**Material shown:**
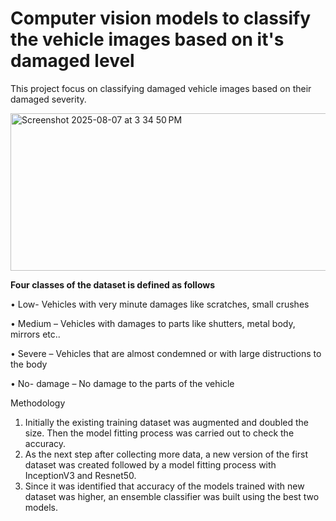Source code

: # Computer vision models to classify the vehicle images based on it's damaged level

This project focus on classifying damaged vehicle images based on their damaged severity. 

<img width="606" height="252" alt="Screenshot 2025-08-07 at 3 34 50 PM" src="https://github.com/user-attachments/assets/9744eece-34a3-44d2-82f6-ffbdd6769602" />

**Four classes of the dataset is defined as follows** 

• Low- Vehicles with very minute damages like scratches, small crushes

• Medium – Vehicles with damages to parts like shutters, metal body, mirrors etc..

• Severe – Vehicles that are almost condemned or with large distructions to the body

• No- damage – No damage to the parts of the vehicle

Methodology
1) Initially the existing training dataset was augmented and doubled the size. Then the
model fitting process was carried out to check the accuracy. 
2) As the next step after collecting more data, a new version of the first dataset was
created followed by a model fitting process with InceptionV3 and Resnet50.
3) Since it was identified that accuracy of the models trained with new dataset was higher,
an ensemble classifier was built using the best two models.
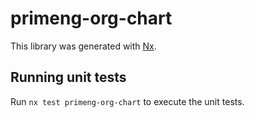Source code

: # primeng-org-chart

This library was generated with [Nx](https://nx.dev).

## Running unit tests

Run `nx test primeng-org-chart` to execute the unit tests.
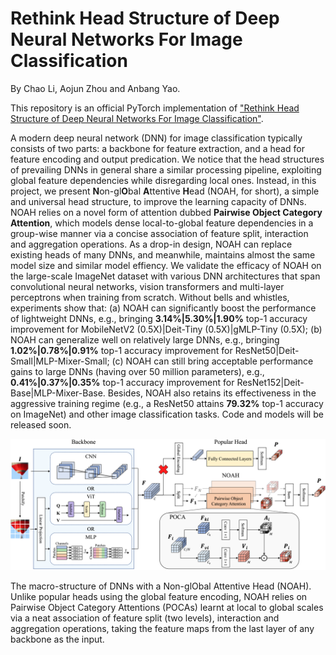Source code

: # Rethink Head Structure of Deep Neural Networks For Image Classification

By Chao Li, Aojun Zhou and Anbang Yao.

This repository is an official PyTorch implementation of ["Rethink Head Structure of Deep Neural Networks For Image Classification"](https://arxiv.org/abs/xxxx.xxxxx). 

A modern deep neural network (DNN) for image classification typically consists of two parts: a backbone for feature extraction, and a head for feature encoding and output predication. We notice that the head structures of prevailing DNNs in general share a similar processing pipeline, exploiting global feature dependencies while disregarding local ones. Instead, in this project, we present **N**on-gl**O**bal **A**ttentive **H**ead (NOAH, for short), a simple and universal head structure, to improve the learning capacity of DNNs. NOAH relies on a novel form of attention dubbed **Pairwise Object Category Attention**, which models dense local-to-global feature dependencies in a group-wise manner via a concise association of feature split, interaction and aggregation operations. As a drop-in design, NOAH can replace existing heads of many DNNs, and meanwhile, maintains almost the same model size and similar model effiency. We validate the efficacy of NOAH on the large-scale ImageNet dataset with various DNN architectures that span convolutional neural networks, vision transformers and multi-layer perceptrons when training from scratch. Without bells and whistles, experiments show that: (a) NOAH can significantly boost the performance of lightweight DNNs, e.g., bringing **3.14%|5.30%|1.90%** top-1 accuracy improvement for MobileNetV2 (0.5X)|Deit-Tiny (0.5X)|gMLP-Tiny (0.5X); (b) NOAH can generalize well on relatively large DNNs, e.g., bringing **1.02%|0.78%|0.91%** top-1 accuracy improvement for ResNet50|Deit-Small|MLP-Mixer-Small; (c) NOAH can still bring acceptable performance gains to large DNNs (having over 50 million parameters), e.g., **0.41%|0.37%|0.35%** top-1 accuracy improvement for ResNet152|Deit-Base|MLP-Mixer-Base. Besides, NOAH also retains its effectiveness in the aggressive training regime (e.g., a ResNet50 attains **79.32%** top-1 accuracy on ImageNet) and other image classification tasks. Code and models will be released soon.

<p align="center"><img src="fig/noah_architecture.png" width="800" /></p>
The macro-structure of DNNs with a Non-glObal Attentive Head (NOAH). Unlike popular heads using the global feature encoding, NOAH relies on Pairwise Object Category Attentions (POCAs) learnt at local to global scales via a neat association of feature split (two levels), interaction and aggregation operations, taking the feature maps from the last layer of any backbone as the input.

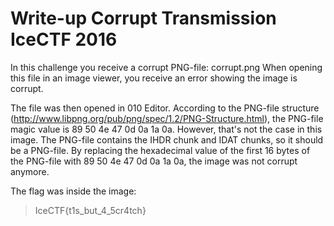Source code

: # Write-up Corrupt Transmission IceCTF 2016

In this challenge you receive a corrupt PNG-file: corrupt.png
When opening this file in an image viewer, you receive an error showing the image is corrupt.

The file was then opened in 010 Editor. According to the PNG-file structure (http://www.libpng.org/pub/png/spec/1.2/PNG-Structure.html), the PNG-file magic value is 89 50 4e 47 0d 0a 1a 0a.
However, that's not the case in this image. The PNG-file contains the IHDR chunk and IDAT chunks, so it should be a PNG-file.
By replacing the hexadecimal value of the first 16 bytes of the PNG-file with 89 50 4e 47 0d 0a 1a 0a, the image was not corrupt anymore.

The flag was inside the image:
> IceCTF{t1s_but_4_5cr4tch}

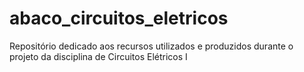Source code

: # abaco_circuitos_eletricos
Repositório dedicado aos recursos utilizados e produzidos durante o projeto da disciplina de Circuitos Elétricos I
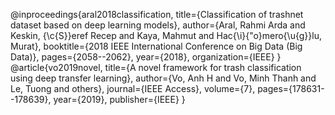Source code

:@inproceedings{aral2018classification,
  title={Classification of trashnet dataset based on deep learning models},
  author={Aral, Rahmi Arda and Keskin, {\c{S}}eref Recep and Kaya, Mahmut and Hac{\i}{\"o}mero{\u{g}}lu, Murat},
  booktitle={2018 IEEE International Conference on Big Data (Big Data)},
  pages={2058--2062},
  year={2018},
  organization={IEEE}
}
<br>
@article{vo2019novel,
  title={A novel framework for trash classification using deep transfer learning},
  author={Vo, Anh H and Vo, Minh Thanh and Le, Tuong and others},
  journal={IEEE Access},
  volume={7},
  pages={178631--178639},
  year={2019},
  publisher={IEEE}
}

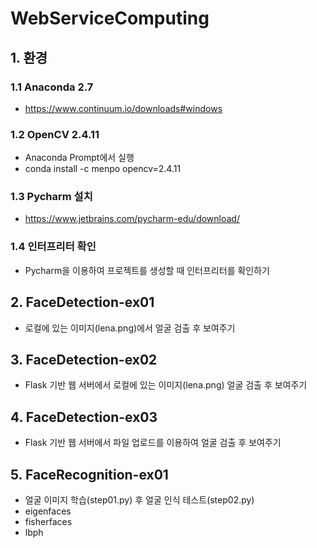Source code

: # WebServiceComputing

## 1. 환경

### 1.1 Anaconda 2.7

- https://www.continuum.io/downloads#windows

### 1.2 OpenCV 2.4.11

- Anaconda Prompt에서 실행
- conda install -c menpo opencv=2.4.11

### 1.3 Pycharm 설치

- https://www.jetbrains.com/pycharm-edu/download/

### 1.4 인터프리터 확인

- Pycharm을 이용하여 프로젝트를 생성할 때 인터프리터를 확인하기

## 2. FaceDetection-ex01

- 로컬에 있는 이미지(lena.png)에서 얼굴 검출 후 보여주기

## 3. FaceDetection-ex02

- Flask 기반 웹 서버에서 로컬에 있는 이미지(lena.png) 얼굴 검출 후 보여주기

## 4. FaceDetection-ex03

- Flask 기반 웹 서버에서 파일 업로드를 이용하여 얼굴 검출 후 보여주기

## 5. FaceRecognition-ex01

- 얼굴 이미지 학습(step01.py) 후 얼굴 인식 테스트(step02.py)
- eigenfaces
- fisherfaces
- lbph
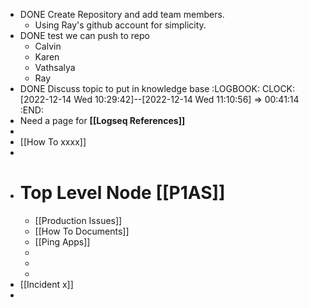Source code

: - DONE Create Repository and add team members.
	- Using Ray's github account for simplicity.
- DONE test we can push to repo
	- Calvin
	- Karen
	- Vathsalya
	- Ray
- DONE Discuss topic to put in knowledge base
  :LOGBOOK:
  CLOCK: [2022-12-14 Wed 10:29:42]--[2022-12-14 Wed 11:10:56] =>  00:41:14
  :END:
- Need a page for **[[Logseq References]]**
-
- [[How To xxxx]]
-
- # Top Level Node [[P1AS]]
	- [[Production Issues]]
	- [[How To Documents]]
	- [[Ping Apps]]
	-
	-
	-
- [[Incident x]]
-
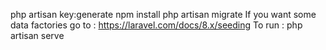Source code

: php artisan key:generate
npm install 
php artisan migrate
If you want some data factories go to : https://laravel.com/docs/8.x/seeding 
To run : php artisan serve
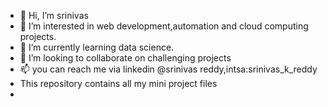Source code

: - 👋 Hi, I’m srinivas
- 👀 I’m interested in web development,automation and cloud computing projects.
- 🌱 I’m currently learning data science.
- 💞️ I’m looking to collaborate on challenging projects
- 📫 you can reach me via linkedin @srinivas reddy,intsa:srinivas_k_reddy
- This repository contains all my mini project files
- 

<!---
srinivas90596/srinivas90596 is a ✨ special ✨ repository because its `README.md` (this file) appears on your GitHub profile.
You can click the Preview link to take a look at your changes.
--->
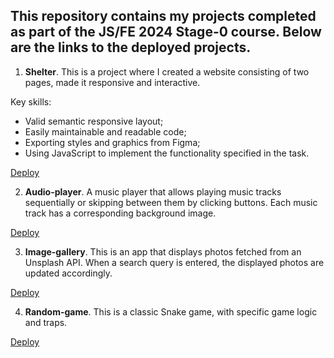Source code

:This repository contains my projects completed as part of the JS/FE 2024 Stage-0 course. Below are the links to the deployed projects.
--
1. **Shelter**.
This is a project where I created a website consisting of two pages, made it responsive and interactive.

Key skills:
- Valid semantic responsive layout;
- Easily maintainable and readable code;
- Exporting styles and graphics from Figma;
- Using JavaScript to implement the functionality specified in the task.

[Deploy](https://mironvvvv.github.io/RS_school_all_projects_stage_0/shelter-week-1/main.html)

2. **Audio-player**.
A music player that allows playing music tracks sequentially or skipping between them by clicking buttons. Each music track has a corresponding background image.

[Deploy](https://mironvvvv.github.io/RS_school_all_projects_stage_0/js301.2-audio-player/index.html)

3. **Image-gallery**.
This is an app that displays photos fetched from an Unsplash API. When a search query is entered, the displayed photos are updated accordingly.

[Deploy](https://mironvvvv.github.io/RS_school_all_projects_stage_0/js302.2-image-gallery/index.html)

4. **Random-game**.
This is a classic Snake game, with specific game logic and traps.

[Deploy](https://mironvvvv.github.io/RS_school_all_projects_stage_0/random-game/index.html)

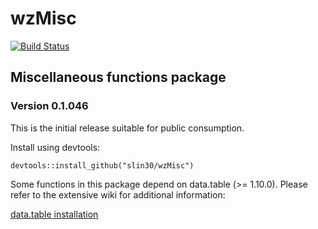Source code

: # wzMisc
[![Build Status](https://travis-ci.org/slin30/wzMisc.svg?branch=master)](https://travis-ci.org/slin30/wzMisc)  


## Miscellaneous functions package
### Version 0.1.046

This is the initial release suitable for public consumption. 

Install using devtools:

`devtools::install_github("slin30/wzMisc")`

Some functions in this package depend on data.table (>= 1.10.0). Please refer to the extensive wiki
for additional information:

[data.table installation](https://github.com/Rdatatable/data.table/wiki)
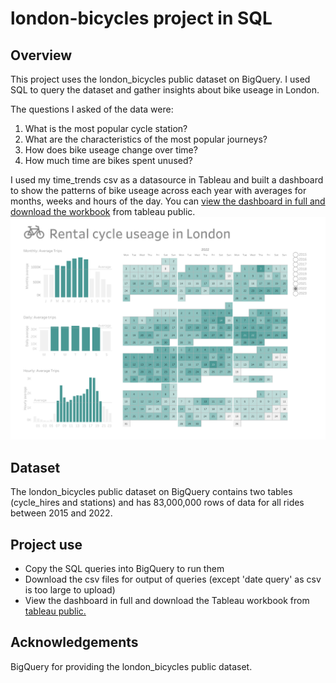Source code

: # london-bicycles project in SQL
## Overview
This project uses the london_bicycles public dataset on BigQuery. I used SQL to query the dataset and gather insights about bike useage in London. 

The questions I asked of the data were:
1. What is the most popular cycle station?
2. What are the characteristics of the most popular journeys?
3. How does bike useage change over time?
4. How much time are bikes spent unused?

I used my time_trends csv as a datasource in Tableau and built a dashboard to show the patterns of bike useage across each year with averages for months, weeks and hours of the day. 
You can [view the dashboard in full and download the workbook](https://public.tableau.com/app/profile/kat4197/viz/london_bicycles_time_trends/Rentalcycleuseage) from tableau public.
![useage_dashboard_image](useage_dashboard_image.png)
   
## Dataset
The london_bicycles public dataset on BigQuery contains two tables (cycle_hires and stations) and has 83,000,000 rows of data for all rides between 2015 and 2022. 

## Project use
* Copy the SQL queries into BigQuery to run them
* Download the csv files for output of queries (except 'date query' as csv is too large to upload)
* View the dashboard in full and download the Tableau workbook from [tableau public.](https://public.tableau.com/app/profile/kat4197/viz/london_bicycles_time_trends/Rentalcycleuseage)

## Acknowledgements
BigQuery for providing the london_bicycles public dataset.
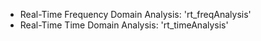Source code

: - Real-Time Frequency Domain Analysis: 'rt_freqAnalysis'
- Real-Time Time Domain Analysis: 'rt_timeAnalysis'
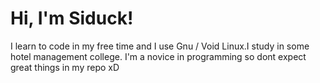 <h1>Hi, I'm Siduck!</h1>
I learn to code in my free time and I use Gnu / Void Linux.I study in some hotel management college. I'm a novice in programming so dont expect great things in my repo xD



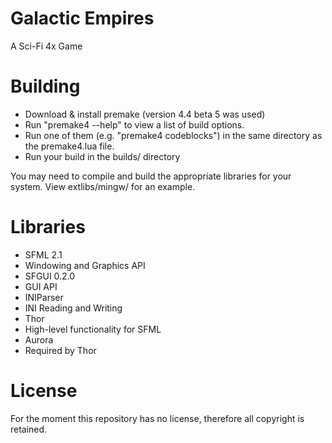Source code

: Galactic Empires
================

A Sci-Fi 4x Game

Building
========

* Download & install premake (version 4.4 beta 5 was used)
* Run "premake4 --help" to view a list of build options.
* Run one of them (e.g. "premake4 codeblocks") in the same directory as the premake4.lua file.
* Run your build in the builds/ directory

You may need to compile and build the appropriate libraries for your system. View extlibs/mingw/ for an example.

Libraries
=========

* SFML 2.1
 * Windowing and Graphics API 
* SFGUI 0.2.0
 * GUI API
* INIParser
 * INI Reading and Writing
* Thor
 * High-level functionality for SFML
* Aurora
 * Required by Thor

License
=======

For the moment this repository has no license, therefore all copyright is retained.
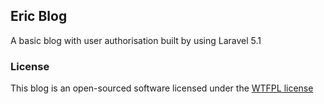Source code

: ## Eric Blog

A basic blog with user authorisation built by using Laravel 5.1

### License

This blog is an open-sourced software licensed under the [WTFPL license](http://www.wtfpl.net/)
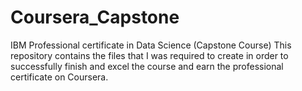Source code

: # Coursera_Capstone
IBM Professional certificate in Data Science (Capstone Course)
This repository contains the files that I was required to create in order to successfully finish and excel the course and earn the professional certificate on Coursera. 
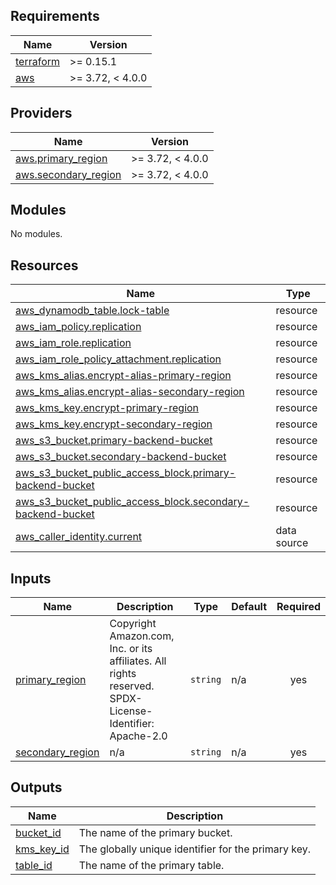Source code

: ## Requirements

| Name | Version |
|------|---------|
| <a name="requirement_terraform"></a> [terraform](#requirement\_terraform) | >= 0.15.1 |
| <a name="requirement_aws"></a> [aws](#requirement\_aws) | >= 3.72, < 4.0.0 |

## Providers

| Name | Version |
|------|---------|
| <a name="provider_aws.primary_region"></a> [aws.primary\_region](#provider\_aws.primary\_region) | >= 3.72, < 4.0.0 |
| <a name="provider_aws.secondary_region"></a> [aws.secondary\_region](#provider\_aws.secondary\_region) | >= 3.72, < 4.0.0 |

## Modules

No modules.

## Resources

| Name | Type |
|------|------|
| [aws_dynamodb_table.lock-table](https://registry.terraform.io/providers/hashicorp/aws/latest/docs/resources/dynamodb_table) | resource |
| [aws_iam_policy.replication](https://registry.terraform.io/providers/hashicorp/aws/latest/docs/resources/iam_policy) | resource |
| [aws_iam_role.replication](https://registry.terraform.io/providers/hashicorp/aws/latest/docs/resources/iam_role) | resource |
| [aws_iam_role_policy_attachment.replication](https://registry.terraform.io/providers/hashicorp/aws/latest/docs/resources/iam_role_policy_attachment) | resource |
| [aws_kms_alias.encrypt-alias-primary-region](https://registry.terraform.io/providers/hashicorp/aws/latest/docs/resources/kms_alias) | resource |
| [aws_kms_alias.encrypt-alias-secondary-region](https://registry.terraform.io/providers/hashicorp/aws/latest/docs/resources/kms_alias) | resource |
| [aws_kms_key.encrypt-primary-region](https://registry.terraform.io/providers/hashicorp/aws/latest/docs/resources/kms_key) | resource |
| [aws_kms_key.encrypt-secondary-region](https://registry.terraform.io/providers/hashicorp/aws/latest/docs/resources/kms_key) | resource |
| [aws_s3_bucket.primary-backend-bucket](https://registry.terraform.io/providers/hashicorp/aws/latest/docs/resources/s3_bucket) | resource |
| [aws_s3_bucket.secondary-backend-bucket](https://registry.terraform.io/providers/hashicorp/aws/latest/docs/resources/s3_bucket) | resource |
| [aws_s3_bucket_public_access_block.primary-backend-bucket](https://registry.terraform.io/providers/hashicorp/aws/latest/docs/resources/s3_bucket_public_access_block) | resource |
| [aws_s3_bucket_public_access_block.secondary-backend-bucket](https://registry.terraform.io/providers/hashicorp/aws/latest/docs/resources/s3_bucket_public_access_block) | resource |
| [aws_caller_identity.current](https://registry.terraform.io/providers/hashicorp/aws/latest/docs/data-sources/caller_identity) | data source |

## Inputs

| Name | Description | Type | Default | Required |
|------|-------------|------|---------|:--------:|
| <a name="input_primary_region"></a> [primary\_region](#input\_primary\_region) | Copyright Amazon.com, Inc. or its affiliates. All rights reserved. SPDX-License-Identifier: Apache-2.0 | `string` | n/a | yes |
| <a name="input_secondary_region"></a> [secondary\_region](#input\_secondary\_region) | n/a | `string` | n/a | yes |

## Outputs

| Name | Description |
|------|-------------|
| <a name="output_bucket_id"></a> [bucket\_id](#output\_bucket\_id) | The name of the primary bucket. |
| <a name="output_kms_key_id"></a> [kms\_key\_id](#output\_kms\_key\_id) | The globally unique identifier for the primary key. |
| <a name="output_table_id"></a> [table\_id](#output\_table\_id) | The name of the primary table. |
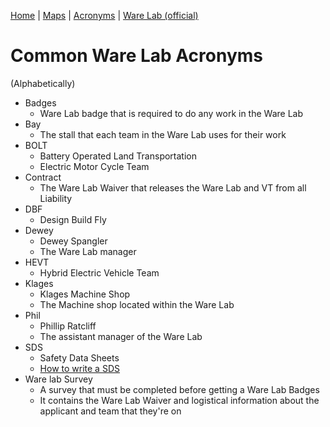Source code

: [Home](https://nmstamps.github.io/WareLab/) | [Maps](map.md) | [Acronyms](acronyms.md) | [Ware Lab (official)](https://eng.vt.edu/warelab.html)

# Common Ware Lab Acronyms
(Alphabetically)

- Badges
    - Ware Lab badge that is required to do any work in the Ware Lab
- Bay
    - The stall that each team in the Ware Lab uses for their work
- BOLT
    - Battery Operated Land Transportation
    - Electric Motor Cycle Team
- Contract
    - The Ware Lab Waiver that releases the Ware Lab and VT from all Liability
- DBF
    - Design Build Fly
- Dewey
    - Dewey Spangler
    - The Ware Lab manager
- HEVT
    - Hybrid Electric Vehicle Team
- Klages
    - Klages Machine Shop
    - The Machine shop located within the Ware Lab
- Phil
    - Phillip Ratcliff
    - The assistant manager of the Ware Lab
- SDS
    - Safety Data Sheets
    - [How to write a SDS](http://www.ehso.com/msdscreate.php)
- Ware lab Survey
    - A survey that must be completed before getting a Ware Lab Badges
    - It contains the Ware Lab Waiver and logistical information about the applicant and team that they're on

**Exercise:** Among the lines of the listing above, which ones contain the word "package"? Show them.

**Output for this task:**
## Miscellaneous functions package
Some functions in this package depend on data.table (>= 1.10.0). Please refer to the extensive wiki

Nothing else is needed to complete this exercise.